They Don't Make Jeeps Like That Anymore
My father loved Jeeps. He was enlisted in the British Army
in WWII when he saw his first Willys Jeep in North Africa.
It was an instant love affair.
He and an army friend found an abandoned Jeep in the desert
and spent half the night digging out sand so they could drive it into the hole
and the rest of the night covering it up. Exactly how they planned to get
`their' Jeep back to Britain
was never finalized because the next morning the whole unit was given its marching
orders, and they had to abandon the prize. For all I know it's still there.
Through the years my father went through a number of cars –
with one proviso. They had to be big, they had to be American. For a long time
he enjoyed possession of a Packard Sedan, which he painted red and yellow just
to make it a little more conspicuous. But he longed for a real Willys Jeep, and
finally, in the early 60s, he got one. He found it sitting in a boatyard in Scotland,
along with a lot of WWII motor torpedo boats. He bought one of those as well.
The man never could resist a postwar bargain.
We were living in Scotland
at the time and the Jeep was an asset on some very rugged terrain. Once we sat
it out in a snowstorm on top of the Pennine Mountains, the inhospitable border
range between Britain and Scotland. Were we warm and cozy in our Jeep?
Certainly not.
It looked like a vehicle built to take it on the chin. Short
wheel based, rugged and often snarly, we called it
Cagney. My father said it had a crash gearbox, which I thought meant the noise
it made.
Since I was by now of an age to learn to drive, Dad decided
to start teaching me to drive the Jeep. In my light and inexperienced hands, it
felt like driving a pile of rocks. Always a little stubborn in the gears, it required
putting my whole weight and my foot behind the gear stick to get it into first.
There was a disused football pitch nearby, overgrown with
weeds. Dad thought this would be a perfect place for me to learn to handle the
Jeep, since there was nothing in the field except the goal posts, still
standing forlornly in the uncut grass of the pitch.
``You can't do any damage here," he assured me.
I drove round and round the field, fighting with the gearbox
until he was satisfied that I could steer it a forward direction.

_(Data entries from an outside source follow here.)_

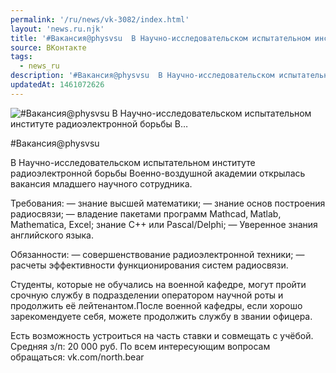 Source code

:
 ```yaml
---
permalink: '/ru/news/vk-3082/index.html'
layout: 'news.ru.njk'
title: '#Вакансия@physvsu  В Научно-исследовательском испытательном институте радиоэлектронной борьбы В…'
source: ВКонтакте
tags:
  - news_ru
description: '#Вакансия@physvsu  В Научно-исследовательском испытательном институте радиоэлектронной борьбы В…'
updatedAt: 1461072626
---
```

![#Вакансия@physvsu  В Научно-исследовательском испытательном институте радиоэлектронной борьбы В…](https://sun9-54.userapi.com/impf/c631420/v631420484/29136/5BxOt-JG_RI.jpg?size=900x600&quality=96&proxy=1&sign=006579dd6a24cab3c676597c87cf606a&c_uniq_tag=uB0-COUmSN0Q2oSVQRcxRN--7lB9IpSub4EsvY-Iaro&type=album)

#Вакансия@physvsu

В Научно-исследовательском испытательном институте радиоэлектронной борьбы Военно-воздушной академии открылась вакансия младшего научного сотрудника.

Требования:
— знание высшей математики;
— знание основ построения радиосвязи;
— владение пакетами программ Mathcad‚ Matlab‚ Mathematica, Excel; знание C++ или Pascal/Delphi;
— Уверенное знания английского языка.

Обязанности:
— совершенствование радиоэлектронной техники;
— расчеты эффективности функционирования систем радиосвязи.

Студенты, которые не обучались на военной кафедре, могут пройти срочную службу в подразделении оператором научной роты и продолжить её лейтенантом.После военной кафедры, если хорошо зарекомендуете себя, можете продолжить службу в звании офицера.

Есть возможность устроиться на часть ставки и совмещать с учёбой.
Средняя з/п: 20 000 руб.
По всем интересующим вопросам обращаться: vk.com/north.bear
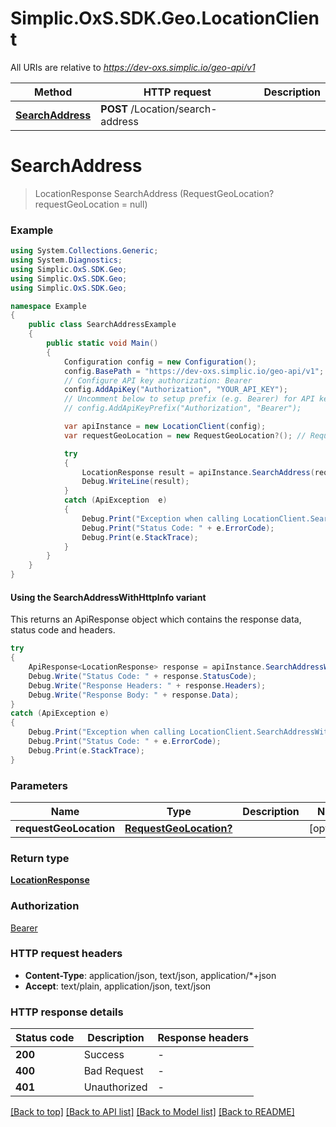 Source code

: # Simplic.OxS.SDK.Geo.LocationClient

All URIs are relative to *https://dev-oxs.simplic.io/geo-api/v1*

| Method | HTTP request | Description |
|--------|--------------|-------------|
| [**SearchAddress**](LocationClient.md#locationsearchaddresspost) | **POST** /Location/search-address |  |

<a id="locationsearchaddresspost"></a>
# **SearchAddress**
> LocationResponse SearchAddress (RequestGeoLocation? requestGeoLocation = null)



### Example
```csharp
using System.Collections.Generic;
using System.Diagnostics;
using Simplic.OxS.SDK.Geo;
using Simplic.OxS.SDK.Geo;
using Simplic.OxS.SDK.Geo;

namespace Example
{
    public class SearchAddressExample
    {
        public static void Main()
        {
            Configuration config = new Configuration();
            config.BasePath = "https://dev-oxs.simplic.io/geo-api/v1";
            // Configure API key authorization: Bearer
            config.AddApiKey("Authorization", "YOUR_API_KEY");
            // Uncomment below to setup prefix (e.g. Bearer) for API key, if needed
            // config.AddApiKeyPrefix("Authorization", "Bearer");

            var apiInstance = new LocationClient(config);
            var requestGeoLocation = new RequestGeoLocation?(); // RequestGeoLocation? |  (optional) 

            try
            {
                LocationResponse result = apiInstance.SearchAddress(requestGeoLocation);
                Debug.WriteLine(result);
            }
            catch (ApiException  e)
            {
                Debug.Print("Exception when calling LocationClient.SearchAddress: " + e.Message);
                Debug.Print("Status Code: " + e.ErrorCode);
                Debug.Print(e.StackTrace);
            }
        }
    }
}
```

#### Using the SearchAddressWithHttpInfo variant
This returns an ApiResponse object which contains the response data, status code and headers.

```csharp
try
{
    ApiResponse<LocationResponse> response = apiInstance.SearchAddressWithHttpInfo(requestGeoLocation);
    Debug.Write("Status Code: " + response.StatusCode);
    Debug.Write("Response Headers: " + response.Headers);
    Debug.Write("Response Body: " + response.Data);
}
catch (ApiException e)
{
    Debug.Print("Exception when calling LocationClient.SearchAddressWithHttpInfo: " + e.Message);
    Debug.Print("Status Code: " + e.ErrorCode);
    Debug.Print(e.StackTrace);
}
```

### Parameters

| Name | Type | Description | Notes |
|------|------|-------------|-------|
| **requestGeoLocation** | [**RequestGeoLocation?**](RequestGeoLocation?.md) |  | [optional]  |

### Return type

[**LocationResponse**](LocationResponse.md)

### Authorization

[Bearer](../README.md#Bearer)

### HTTP request headers

 - **Content-Type**: application/json, text/json, application/*+json
 - **Accept**: text/plain, application/json, text/json


### HTTP response details
| Status code | Description | Response headers |
|-------------|-------------|------------------|
| **200** | Success |  -  |
| **400** | Bad Request |  -  |
| **401** | Unauthorized |  -  |

[[Back to top]](#) [[Back to API list]](../README.md#documentation-for-api-endpoints) [[Back to Model list]](../README.md#documentation-for-models) [[Back to README]](../README.md)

Then, using
the goal posts, he started teaching me to reverse and park.
He wanted me to back up to the goalposts and park neatly
along side of them as if they were an entrance or another car.

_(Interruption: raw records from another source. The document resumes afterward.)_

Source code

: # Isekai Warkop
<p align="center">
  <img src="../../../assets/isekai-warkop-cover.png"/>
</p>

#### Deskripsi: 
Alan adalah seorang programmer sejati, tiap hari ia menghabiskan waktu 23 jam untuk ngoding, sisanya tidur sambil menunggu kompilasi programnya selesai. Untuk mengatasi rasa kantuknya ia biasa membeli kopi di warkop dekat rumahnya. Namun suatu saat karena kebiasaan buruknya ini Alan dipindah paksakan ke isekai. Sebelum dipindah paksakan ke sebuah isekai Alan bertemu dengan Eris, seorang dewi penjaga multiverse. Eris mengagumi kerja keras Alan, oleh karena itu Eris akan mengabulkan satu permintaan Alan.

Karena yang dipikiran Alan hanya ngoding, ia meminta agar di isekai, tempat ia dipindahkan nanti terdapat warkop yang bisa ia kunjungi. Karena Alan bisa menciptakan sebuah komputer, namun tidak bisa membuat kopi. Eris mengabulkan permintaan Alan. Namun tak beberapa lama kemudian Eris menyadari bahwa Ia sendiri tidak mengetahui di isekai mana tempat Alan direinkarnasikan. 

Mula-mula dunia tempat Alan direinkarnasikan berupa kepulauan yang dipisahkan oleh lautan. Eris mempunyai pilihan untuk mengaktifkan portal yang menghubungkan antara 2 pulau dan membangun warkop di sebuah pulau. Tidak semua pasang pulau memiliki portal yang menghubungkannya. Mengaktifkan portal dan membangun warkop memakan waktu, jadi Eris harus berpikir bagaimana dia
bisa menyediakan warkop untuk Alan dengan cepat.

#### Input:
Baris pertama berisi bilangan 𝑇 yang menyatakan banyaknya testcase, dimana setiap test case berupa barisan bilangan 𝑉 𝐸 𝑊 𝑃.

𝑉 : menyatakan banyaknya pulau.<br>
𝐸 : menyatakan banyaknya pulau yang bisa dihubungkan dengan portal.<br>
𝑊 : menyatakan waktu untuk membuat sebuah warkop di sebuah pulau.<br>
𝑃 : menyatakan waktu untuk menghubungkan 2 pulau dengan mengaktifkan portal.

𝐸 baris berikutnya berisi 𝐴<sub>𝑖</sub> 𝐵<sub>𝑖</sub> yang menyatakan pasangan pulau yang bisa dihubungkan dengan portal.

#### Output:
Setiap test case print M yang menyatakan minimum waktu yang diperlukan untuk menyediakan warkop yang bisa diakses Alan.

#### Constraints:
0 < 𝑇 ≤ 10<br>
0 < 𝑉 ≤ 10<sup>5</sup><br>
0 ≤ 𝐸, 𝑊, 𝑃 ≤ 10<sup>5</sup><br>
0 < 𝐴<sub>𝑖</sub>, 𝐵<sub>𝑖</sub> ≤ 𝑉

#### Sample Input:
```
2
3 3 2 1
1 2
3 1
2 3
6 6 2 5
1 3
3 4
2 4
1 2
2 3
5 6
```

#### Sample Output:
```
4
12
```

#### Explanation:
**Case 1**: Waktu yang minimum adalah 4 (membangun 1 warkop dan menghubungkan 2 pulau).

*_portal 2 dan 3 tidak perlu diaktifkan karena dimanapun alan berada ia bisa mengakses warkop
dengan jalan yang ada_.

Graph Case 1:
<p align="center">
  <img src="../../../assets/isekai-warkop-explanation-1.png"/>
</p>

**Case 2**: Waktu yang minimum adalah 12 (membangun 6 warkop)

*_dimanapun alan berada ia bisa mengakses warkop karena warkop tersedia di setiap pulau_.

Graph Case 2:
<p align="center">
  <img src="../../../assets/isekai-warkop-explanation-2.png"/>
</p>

I did my best, struggling with the recalcitrant steering,
and trying to see through the side mirrors while I fought with the gear stick. В Cagney had decided to jump out of reverse,
just to spite me, so I grabbed the gear stick with both hands, temporarily
abandoning the steering, to hold it in place.

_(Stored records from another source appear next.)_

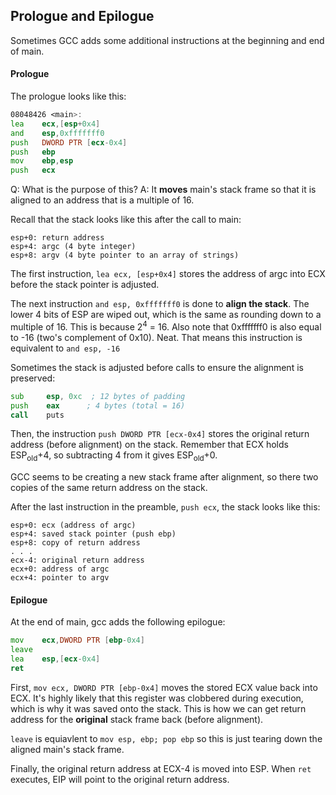 ## Prologue and Epilogue

Sometimes GCC adds some additional instructions at the beginning and end of main.

#### Prologue

The prologue looks like this:
```asm
08048426 <main>:
lea    ecx,[esp+0x4]
and    esp,0xfffffff0
push   DWORD PTR [ecx-0x4]
push   ebp
mov    ebp,esp
push   ecx
```

Q: What is the purpose of this?
A: It **moves** main's stack frame so that it is aligned to an address that is a multiple of 16.

Recall that the stack looks like this after the call to main:
```
esp+0: return address
esp+4: argc (4 byte integer)
esp+8: argv (4 byte pointer to an array of strings)
```

The first instruction, `lea ecx, [esp+0x4]` stores the address of argc into ECX before the stack pointer is adjusted.

The next instruction `and esp, 0xfffffff0` is done to **align the stack**. 
The lower 4 bits of ESP are wiped out, which is the same as rounding down to a multiple of 16. 
This is because 2<sup>4</sup> = 16.
Also note that 0xfffffff0 is also equal to -16 (two's complement of 0x10). Neat.
That means this instruction is equivalent to `and esp, -16`

Sometimes the stack is adjusted before calls to ensure the alignment is preserved:

```asm
sub     esp, 0xc  ; 12 bytes of padding
push    eax      ; 4 bytes (total = 16)
call    puts
```

Then, the instruction `push DWORD PTR [ecx-0x4]` stores the original return address (before alignment) on the stack. 
Remember that ECX holds ESP<sub>old</sub>+4, so subtracting 4 from it gives ESP<sub>old</sub>+0. 

GCC seems to be creating a new stack frame after alignment, so there two copies of the same return address on the stack.

After the last instruction in the preamble, `push ecx`, the stack looks like this:
```
esp+0: ecx (address of argc)
esp+4: saved stack pointer (push ebp)
esp+8: copy of return address
. . .
ecx-4: original return address
ecx+0: address of argc
ecx+4: pointer to argv
```

#### Epilogue 
At the end of main, gcc adds the following epilogue:
```asm
mov    ecx,DWORD PTR [ebp-0x4]
leave  
lea    esp,[ecx-0x4]
ret    
```

First, `mov ecx, DWORD PTR [ebp-0x4]` moves the stored ECX value back into ECX. 
It's highly likely that this register was clobbered during execution, which is why it was saved onto the stack.
This is how we can get return address for the **original** stack frame back (before alignment). 

`leave` is equiavlent to `mov esp, ebp; pop ebp` so this is just tearing down the aligned main's stack frame. 

Finally, the original return address at ECX-4 is moved into ESP.
When `ret` executes, EIP will point to the original return address.
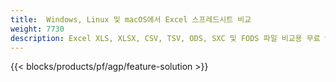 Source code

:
 ```yaml
---
title:  Windows, Linux 및 macOS에서 Excel 스프레드시트 비교
weight: 7730
description: Excel XLS, XLSX, CSV, TSV, ODS, SXC 및 FODS 파일 비교용 무료 앱 및 API
---
```

{{< blocks/products/pf/agp/feature-solution >}}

I got one hand back on the steering wheel, and hit the
accelerator. The wheels spun madly in the long grass, but the Jeep didn't move.
Cursing at the gear stick, I rammed it into reverse again and hung onto it as I
accelerated again. Still no movement.
``I can't back up," I yelled at my father, who was watching
me, puffing on his pipe with a bemused look on his face. ``It won't move!"
Dad took his pipe out of his mouth and grinned. ``I'm not
surprised," he said. ``You've backed into the goalpost."
They don't make goalposts like that anymore, either.